The Name
The Rigveda and the Avesta speak of the Kubha River c. 3000 B.C. and Ptolemy, writing c. 150 A.D., speaks of Kabura, the capital of Kabolitae on the Kophen River. Still later, Pahlevi texts of
the late Sassanian period refer to the city of Kapul. From these and other references, scholars have written learned dissertations.
In the absence of historical certainty, however, legend has been busy creating some delightfully charming tales concerning the origins of this name Kabul.
Sir Alexander Burnes tells us, for instance, that when he was in Kabul in 1834, it was popularly believed that two sons of Noah, Cakool and Habool, were the founders of the Afghan race. When it
came to naming their greatest city, the two brothers quarreled bitterly until at last a compromise was reached: each would give to the city one syllable of his name. Thus it was that the city
came to be called Ca-bool. Legend has taken considerable license here. In Persian, Adam's two sons, Cain and Abel, are known as Cabil and Habil. The Moghul Emperor Babur tells us Cain was the
founder of Kabul and that he visited his tomb soon after his arrival. It was situated, he said, in the gardens south of Bala Hissar
in the area now known as Shohada-i-Salehin.
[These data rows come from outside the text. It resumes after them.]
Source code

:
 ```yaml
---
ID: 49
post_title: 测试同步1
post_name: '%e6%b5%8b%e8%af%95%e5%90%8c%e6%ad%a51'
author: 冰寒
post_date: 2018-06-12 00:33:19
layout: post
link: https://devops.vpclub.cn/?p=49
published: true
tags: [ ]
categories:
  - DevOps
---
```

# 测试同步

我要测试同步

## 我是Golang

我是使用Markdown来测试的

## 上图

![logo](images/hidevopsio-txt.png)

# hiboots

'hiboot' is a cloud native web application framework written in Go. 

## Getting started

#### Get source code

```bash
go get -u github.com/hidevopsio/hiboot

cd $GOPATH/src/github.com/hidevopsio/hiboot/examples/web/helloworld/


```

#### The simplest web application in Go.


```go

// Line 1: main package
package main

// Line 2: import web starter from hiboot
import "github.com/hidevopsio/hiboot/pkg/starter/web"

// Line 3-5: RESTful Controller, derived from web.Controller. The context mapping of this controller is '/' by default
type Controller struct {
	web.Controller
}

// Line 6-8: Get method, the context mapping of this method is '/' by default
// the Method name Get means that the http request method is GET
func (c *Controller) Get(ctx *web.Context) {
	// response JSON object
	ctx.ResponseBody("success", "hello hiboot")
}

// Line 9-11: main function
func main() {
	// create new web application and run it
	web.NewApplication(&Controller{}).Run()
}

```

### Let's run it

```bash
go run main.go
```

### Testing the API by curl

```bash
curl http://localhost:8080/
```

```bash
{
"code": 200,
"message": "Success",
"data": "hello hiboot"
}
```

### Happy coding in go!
Again, it is said that in the distant beginnings of time, the valley of Kabul was a large lake in the center of which lay a beautiful island where a musician led a carefree life devoted to
music and dancing. Hearing of this idyllic state, a great king came to the valley only to find upon arrival that deep waters around the island made passage impossible. Determined, he gave
orders for great quantities of straw (kah) to be brought from surrounding villages and more distant provinces. With this, a long bridge (pul) was built. The king found the valley so delightful
that he subsequently built a city there, naming it after that first Bridge of Straw, Ka-pul. Advocates of this theory point for support to the marshes of Kalah-i-Ashmat-Khan and
Chaman-i-Wazirabad and to the heights of Bemaru and Siah Sang.
The briefest version refers to Kabul's fame as a commercial center by pointing out that the bazaars are so temptingly filled that one can spend money (pul) in Kabul as though it was only straw
(kah).
A poetic reading of the name was composed by Mahmud Tarzi in a couplet which pays tribute to this city nestled within the mountains. In Persian, Kabul is written with the letters
KABL.
The K with slight modification may become a G which together with the final L forms
gul, the word for rose. The intermediate
AB means water. Thus it may be written:

If you ask me the name of my abode;
It is a drop of water within a rose.